2011 Uludere katliamı: 29 Aralık 2011. http://yalnizdegilsinvan.wordpress.com

23 Aralık 2010 Perşembe

Özkök ve Polis

Bizim ülkede polisin gereksiz ve yetkisini aşan ve de insaniyetle alakası olmayan icraatlerinin herkes farkındadır, ama herkes bunu "Bir kenarda dursun işimize yarar" zihniyetiyle değerlendirir. Son gelişmeler statükonun devam ettiğini gösterir nitelikte.

Son günlerde Ankara ve Aydın'da polisin restoran basıp aileleri fişlediğini duyduk.

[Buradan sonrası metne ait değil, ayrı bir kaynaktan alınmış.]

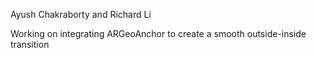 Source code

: Ayush Chakraborty and Richard Li

Working on integrating ARGeoAnchor to create a smooth outside-inside transition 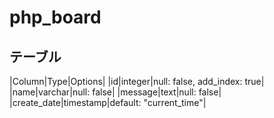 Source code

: # php_board

## テーブル

|Column|Type|Options|
|id|integer|null: false, add_index: true|
|name|varchar|null: false|
|message|text|null: false|
|create_date|timestamp|default: "current_time"|
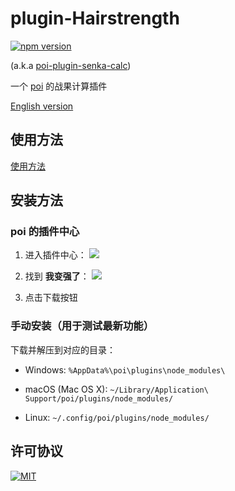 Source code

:# plugin-Hairstrength

[![npm version][npm-image]][npm-url]

(a.k.a [poi-plugin-senka-calc][npm-url])

一个 [poi](https://github.com/poooi/poi) 的战果计算插件

[English version](/README.md)

## 使用方法

[使用方法](https://github.com/ruiii/plugin-Hairstrength/issues/31)

## 安装方法

### poi 的插件中心

1. 进入插件中心：
![](https://github.com/ruiii/poi-wiki-plugins-image/blob/master/from-poi-plugins-center-1.zh-CN.png)

2. 找到 **我变强了**：
![](https://github.com/ruiii/poi-wiki-plugins-image/blob/master/from-poi-plugins-center-2.zh-CN.png)

3. 点击下载按钮

### 手动安装（用于测试最新功能）

下载并解压到对应的目录：

* Windows: `%AppData%\poi\plugins\node_modules\`

* macOS (Mac OS X): `~/Library/Application\ Support/poi/plugins/node_modules/`

* Linux: `~/.config/poi/plugins/node_modules/`

## 许可协议

[![MIT][license-image]][license-url]

[npm-url]: https://www.npmjs.org/package/poi-plugin-senka-calc
[npm-image]: http://img.shields.io/npm/v/poi-plugin-senka-calc.svg?style=flat-square
[license-image]: http://img.shields.io/npm/l/poi-plugin-senka-calc.svg?style=flat-square
[license-url]: #
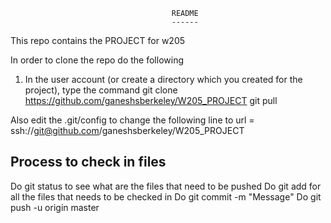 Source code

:                                         README
                                        ------

This repo contains the PROJECT for w205

In order to clone the repo do the following
1.  In the user account (or create a directory which you created for the project), type the command
git clone https://github.com/ganeshsberkeley/W205_PROJECT
git pull

Also edit the .git/config to change the following line to
url = ssh://git@github.com/ganeshsberkeley/W205_PROJECT



Process to check in files
-------------------------

Do git status to see what are the files that need to be pushed
Do git add <file> for all the files that needs to be checked in
Do git commit -m "Message"
Do git push -u origin master




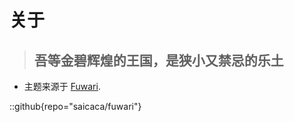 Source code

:# 关于

> ## 吾等金碧辉煌的王国，是狭小又禁忌的乐土
>
- 主题来源于 [Fuwari](https://github.com/saicaca/fuwari).

::github{repo="saicaca/fuwari"}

Bu tutumun Emniyet teşkilatının kendisini sivil sorumlu değil de şerif gibi görmesinin sonucu olduğunu sağduyulu insanlar biliyor, milyar defa da irdelendi bu hal zaten. Ama mesela Ertuğrul Özkök gibi saygın kalemler olayı iktidara karşı nerede eklemlendiklerine göre yorumladıklarından, acayip sularda yüzüyorlar.

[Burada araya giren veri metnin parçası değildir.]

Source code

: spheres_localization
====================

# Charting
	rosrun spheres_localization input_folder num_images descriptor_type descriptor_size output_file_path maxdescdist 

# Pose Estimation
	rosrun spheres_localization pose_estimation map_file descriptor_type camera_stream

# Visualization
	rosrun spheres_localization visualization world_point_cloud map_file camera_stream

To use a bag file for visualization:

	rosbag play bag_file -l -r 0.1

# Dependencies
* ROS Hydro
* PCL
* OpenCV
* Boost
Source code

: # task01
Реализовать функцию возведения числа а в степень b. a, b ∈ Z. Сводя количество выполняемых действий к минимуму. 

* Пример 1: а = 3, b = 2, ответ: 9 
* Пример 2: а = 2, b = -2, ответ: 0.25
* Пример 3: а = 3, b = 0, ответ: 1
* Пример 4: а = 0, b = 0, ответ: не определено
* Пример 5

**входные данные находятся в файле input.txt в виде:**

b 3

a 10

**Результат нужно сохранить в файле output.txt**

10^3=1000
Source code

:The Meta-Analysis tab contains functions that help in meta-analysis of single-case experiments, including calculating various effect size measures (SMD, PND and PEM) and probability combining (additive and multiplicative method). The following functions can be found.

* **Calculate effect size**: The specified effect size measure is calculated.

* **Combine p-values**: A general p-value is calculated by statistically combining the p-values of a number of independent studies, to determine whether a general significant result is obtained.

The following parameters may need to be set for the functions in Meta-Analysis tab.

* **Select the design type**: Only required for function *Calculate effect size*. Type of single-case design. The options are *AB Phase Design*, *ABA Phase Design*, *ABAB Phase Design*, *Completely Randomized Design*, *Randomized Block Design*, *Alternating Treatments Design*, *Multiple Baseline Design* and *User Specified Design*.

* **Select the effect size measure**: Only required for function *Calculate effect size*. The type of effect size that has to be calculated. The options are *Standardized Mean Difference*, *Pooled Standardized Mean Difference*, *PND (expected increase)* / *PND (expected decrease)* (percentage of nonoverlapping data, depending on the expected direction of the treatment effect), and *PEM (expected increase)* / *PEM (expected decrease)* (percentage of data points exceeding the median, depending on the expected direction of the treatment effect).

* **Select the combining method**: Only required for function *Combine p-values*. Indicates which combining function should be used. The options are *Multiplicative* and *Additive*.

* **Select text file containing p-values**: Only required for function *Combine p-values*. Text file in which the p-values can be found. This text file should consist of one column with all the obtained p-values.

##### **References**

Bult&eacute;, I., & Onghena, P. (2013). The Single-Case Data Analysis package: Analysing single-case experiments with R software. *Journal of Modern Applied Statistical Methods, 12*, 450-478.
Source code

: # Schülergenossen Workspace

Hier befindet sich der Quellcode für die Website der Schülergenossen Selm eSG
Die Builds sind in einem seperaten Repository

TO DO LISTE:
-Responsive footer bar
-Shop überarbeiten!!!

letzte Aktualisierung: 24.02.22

Ne demiş bugünkü yazısında bu son polis uygulamalarını -işin içinde içki olduğu için- eleştiren Özkök? "Ben devletin polisine hayatı boyunca saygılı olmuş, onu savunmuş, korumuş, o yüzden de aydın kesimden epey dayak yemiş bir insanım. Polisimize hâlâ inanır, hâlâ güvenirim.

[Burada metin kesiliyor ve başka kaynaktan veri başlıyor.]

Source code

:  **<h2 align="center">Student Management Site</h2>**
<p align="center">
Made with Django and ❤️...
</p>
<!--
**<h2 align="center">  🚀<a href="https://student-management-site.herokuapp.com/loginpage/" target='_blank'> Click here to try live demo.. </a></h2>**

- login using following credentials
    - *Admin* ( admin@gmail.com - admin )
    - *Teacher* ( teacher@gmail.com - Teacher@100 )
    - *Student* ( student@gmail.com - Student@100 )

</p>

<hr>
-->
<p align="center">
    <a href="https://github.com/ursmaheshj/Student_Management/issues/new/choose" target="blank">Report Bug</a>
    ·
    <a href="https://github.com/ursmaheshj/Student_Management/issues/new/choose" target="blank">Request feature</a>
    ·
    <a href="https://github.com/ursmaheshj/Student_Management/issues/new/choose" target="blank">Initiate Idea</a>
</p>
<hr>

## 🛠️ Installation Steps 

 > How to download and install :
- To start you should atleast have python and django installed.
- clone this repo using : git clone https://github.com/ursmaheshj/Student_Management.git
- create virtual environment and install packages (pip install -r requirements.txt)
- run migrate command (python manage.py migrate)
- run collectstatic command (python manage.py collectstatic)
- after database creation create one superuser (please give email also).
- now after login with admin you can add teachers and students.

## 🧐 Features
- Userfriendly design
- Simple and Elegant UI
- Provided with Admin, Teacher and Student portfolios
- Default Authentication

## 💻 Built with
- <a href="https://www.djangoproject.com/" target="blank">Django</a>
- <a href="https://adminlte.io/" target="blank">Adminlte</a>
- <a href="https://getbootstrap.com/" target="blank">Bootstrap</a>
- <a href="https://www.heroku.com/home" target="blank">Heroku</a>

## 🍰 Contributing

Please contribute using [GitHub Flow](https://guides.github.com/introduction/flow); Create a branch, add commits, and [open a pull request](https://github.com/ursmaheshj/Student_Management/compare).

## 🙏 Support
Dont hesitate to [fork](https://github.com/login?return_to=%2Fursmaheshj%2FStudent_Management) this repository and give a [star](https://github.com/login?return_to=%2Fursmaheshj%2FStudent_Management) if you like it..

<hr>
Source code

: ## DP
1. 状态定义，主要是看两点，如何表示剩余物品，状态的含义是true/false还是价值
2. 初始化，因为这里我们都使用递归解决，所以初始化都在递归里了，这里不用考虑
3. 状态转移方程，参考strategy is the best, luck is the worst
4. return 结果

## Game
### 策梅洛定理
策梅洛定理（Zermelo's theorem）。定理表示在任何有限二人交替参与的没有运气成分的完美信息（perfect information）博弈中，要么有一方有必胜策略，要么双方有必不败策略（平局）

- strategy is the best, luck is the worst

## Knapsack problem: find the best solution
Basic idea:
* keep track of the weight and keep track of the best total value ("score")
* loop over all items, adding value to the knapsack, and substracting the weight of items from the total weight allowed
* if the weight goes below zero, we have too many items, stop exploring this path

Yalanı yok cidden, zira polisimiz Hrant'ın katili ile hatıra pozları verirken mükkemmel bir Chewbacca savunması ile "Öteki pozların hepsi, bana göre kahramanlaştırma değil, hatıra pozları." buyurmuştu zamanında. İnternet unutmaz.


Gene aynı Özkök, İzmir'de polisin açtığı uyarı ateşinin aracın tekerleğinden sekip sürücünün ensesinden kazara girmek suretiyle ölüme sebep verdiği (zerre abartmıyorum) durumda da muhteşem sosyolojik gözlüklerini takıp "Önünüzden kaçıp giden bir arabada 'masum gençler mi', yoksa 20-25 kg. C4 patlayıcı taşıyan teröristler mi var nasıl bilebilirsiniz?" savunmasıyla o kaza kurşununu makul görmüştü zamanında.

Bugün geldiğimiz noktada Özkök'e göre polisin eylemleri "3-5 kendini bilmez"in işi, polisimiz çok da merhametli, çok da süper insanlar. Hep o AKP yok mu AKP; kanına giriveriyor canım polisimizin.

Bazen beynimin "On-Off" tuşu yok diye çok üzülüyorum cidden.

Ekleme: Polisin işkence yaptığı bir insanı görünce "işkencenin hayvani bir uygulama olduğu" yönünde beyanat veren Mahmut Alınak, polise hakaret ettiği gerekçesiyle 14 ay hapis cezasına çarptırılmış bugün.

Off.

5 yorum:

azapaza dedi ki...

taksimdeki canlı bombayı etksiz hale getiren polis-o gün o kararı vermeseydi ne olacaktı sence.sen bugün hani telden çalacaktın.

semioticus (shelbyl) dedi ki...

Ben hayatimda hic alkollu arac kullanma sebebiyle durdurulan bir arabadan 20-25 kg patlayici ciktigini gormedim. Cikarsa da o eylemci eylemini gerceklestiremez durumda oldugundan endiseye mahal yoktur.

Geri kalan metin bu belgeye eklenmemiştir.